▶ [TO DO]
In the data below, locate each line with the word "attributes" and list it.

↓↓↓

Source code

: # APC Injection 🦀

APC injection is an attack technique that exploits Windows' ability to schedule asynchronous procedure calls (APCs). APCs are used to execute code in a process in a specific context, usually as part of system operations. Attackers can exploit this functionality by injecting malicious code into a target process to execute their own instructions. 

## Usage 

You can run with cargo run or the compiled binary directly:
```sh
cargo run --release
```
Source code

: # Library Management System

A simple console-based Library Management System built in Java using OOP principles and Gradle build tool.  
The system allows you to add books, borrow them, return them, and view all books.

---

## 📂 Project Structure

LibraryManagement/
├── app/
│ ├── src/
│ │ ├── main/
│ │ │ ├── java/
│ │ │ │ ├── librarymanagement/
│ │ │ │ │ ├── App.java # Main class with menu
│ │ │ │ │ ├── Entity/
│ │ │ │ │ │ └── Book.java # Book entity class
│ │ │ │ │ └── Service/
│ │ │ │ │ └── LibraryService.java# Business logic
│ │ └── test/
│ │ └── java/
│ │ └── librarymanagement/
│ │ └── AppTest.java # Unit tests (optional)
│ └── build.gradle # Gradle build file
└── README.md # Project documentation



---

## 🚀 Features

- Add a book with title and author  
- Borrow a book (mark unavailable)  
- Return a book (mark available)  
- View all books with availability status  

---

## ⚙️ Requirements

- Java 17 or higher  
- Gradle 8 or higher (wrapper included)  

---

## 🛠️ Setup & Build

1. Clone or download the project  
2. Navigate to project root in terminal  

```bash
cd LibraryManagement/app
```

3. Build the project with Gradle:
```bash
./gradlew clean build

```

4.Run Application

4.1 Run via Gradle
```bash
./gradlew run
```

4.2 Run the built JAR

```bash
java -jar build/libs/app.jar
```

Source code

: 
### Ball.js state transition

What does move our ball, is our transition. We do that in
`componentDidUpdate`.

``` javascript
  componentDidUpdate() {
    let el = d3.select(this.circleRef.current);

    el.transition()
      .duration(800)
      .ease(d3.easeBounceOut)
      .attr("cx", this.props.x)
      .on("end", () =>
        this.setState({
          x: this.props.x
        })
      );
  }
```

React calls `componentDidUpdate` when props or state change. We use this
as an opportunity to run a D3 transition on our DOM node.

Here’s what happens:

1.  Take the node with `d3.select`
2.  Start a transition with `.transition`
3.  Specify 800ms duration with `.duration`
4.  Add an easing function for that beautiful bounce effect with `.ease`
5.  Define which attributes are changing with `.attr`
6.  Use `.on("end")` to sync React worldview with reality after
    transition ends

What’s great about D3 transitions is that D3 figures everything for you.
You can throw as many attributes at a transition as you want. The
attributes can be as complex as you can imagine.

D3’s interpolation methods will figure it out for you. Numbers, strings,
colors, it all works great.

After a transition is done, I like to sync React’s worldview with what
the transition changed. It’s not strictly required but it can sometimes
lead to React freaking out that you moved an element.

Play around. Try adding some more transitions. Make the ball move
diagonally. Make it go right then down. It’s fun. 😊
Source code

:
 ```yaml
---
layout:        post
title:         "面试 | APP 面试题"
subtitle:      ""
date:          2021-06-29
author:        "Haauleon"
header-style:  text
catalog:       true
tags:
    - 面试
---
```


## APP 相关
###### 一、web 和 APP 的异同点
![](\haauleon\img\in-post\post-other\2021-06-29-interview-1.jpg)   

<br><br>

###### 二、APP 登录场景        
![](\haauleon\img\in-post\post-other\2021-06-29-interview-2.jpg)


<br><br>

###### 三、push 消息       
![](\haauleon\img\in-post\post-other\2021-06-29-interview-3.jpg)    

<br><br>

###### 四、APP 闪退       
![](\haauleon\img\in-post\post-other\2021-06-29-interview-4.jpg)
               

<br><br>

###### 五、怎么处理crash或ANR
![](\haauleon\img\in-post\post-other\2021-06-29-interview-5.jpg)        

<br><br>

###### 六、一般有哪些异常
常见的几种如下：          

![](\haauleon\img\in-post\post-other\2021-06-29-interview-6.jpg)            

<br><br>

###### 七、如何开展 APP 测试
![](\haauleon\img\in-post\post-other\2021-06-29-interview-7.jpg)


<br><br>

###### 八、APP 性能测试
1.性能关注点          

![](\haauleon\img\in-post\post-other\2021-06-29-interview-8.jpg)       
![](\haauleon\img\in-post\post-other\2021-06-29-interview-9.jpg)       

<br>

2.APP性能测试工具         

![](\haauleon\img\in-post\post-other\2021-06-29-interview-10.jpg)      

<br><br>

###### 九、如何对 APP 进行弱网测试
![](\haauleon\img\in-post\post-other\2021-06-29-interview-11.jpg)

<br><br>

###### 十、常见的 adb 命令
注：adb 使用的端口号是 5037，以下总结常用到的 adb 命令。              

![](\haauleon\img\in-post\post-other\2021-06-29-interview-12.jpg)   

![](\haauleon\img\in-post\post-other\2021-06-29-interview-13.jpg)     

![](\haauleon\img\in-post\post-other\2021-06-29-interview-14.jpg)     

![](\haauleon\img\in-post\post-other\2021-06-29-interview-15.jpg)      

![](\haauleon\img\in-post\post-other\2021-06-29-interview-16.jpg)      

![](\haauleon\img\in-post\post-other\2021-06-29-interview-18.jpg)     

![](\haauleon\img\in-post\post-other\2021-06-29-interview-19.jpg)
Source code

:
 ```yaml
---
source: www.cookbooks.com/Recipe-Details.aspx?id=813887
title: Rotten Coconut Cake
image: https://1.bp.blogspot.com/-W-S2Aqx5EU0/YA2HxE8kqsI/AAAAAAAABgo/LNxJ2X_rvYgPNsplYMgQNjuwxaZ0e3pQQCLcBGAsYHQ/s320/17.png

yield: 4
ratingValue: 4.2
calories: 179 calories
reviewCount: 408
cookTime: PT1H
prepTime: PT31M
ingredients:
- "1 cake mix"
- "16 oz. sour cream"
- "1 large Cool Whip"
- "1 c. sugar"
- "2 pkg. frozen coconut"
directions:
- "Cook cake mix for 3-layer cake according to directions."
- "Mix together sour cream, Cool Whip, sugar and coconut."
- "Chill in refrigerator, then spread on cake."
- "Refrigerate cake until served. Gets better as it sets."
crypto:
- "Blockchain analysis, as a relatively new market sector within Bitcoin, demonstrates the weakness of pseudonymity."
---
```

↑↑↑

▶ [EXERCISE RESULT]
5.  Define which attributes are changing with `.attr`
You can throw as many attributes at a transition as you want. The
attributes can be as complex as you can imagine.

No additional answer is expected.